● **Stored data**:
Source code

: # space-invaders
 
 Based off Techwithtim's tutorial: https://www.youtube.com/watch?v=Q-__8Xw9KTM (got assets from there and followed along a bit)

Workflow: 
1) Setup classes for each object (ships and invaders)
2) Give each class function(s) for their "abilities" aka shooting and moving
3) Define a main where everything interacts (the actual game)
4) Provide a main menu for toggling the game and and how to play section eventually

● **What to work on**: In the entries, some lines may contain the word "main". Give how many do, as a number by itself.

● **Exercise output**: 2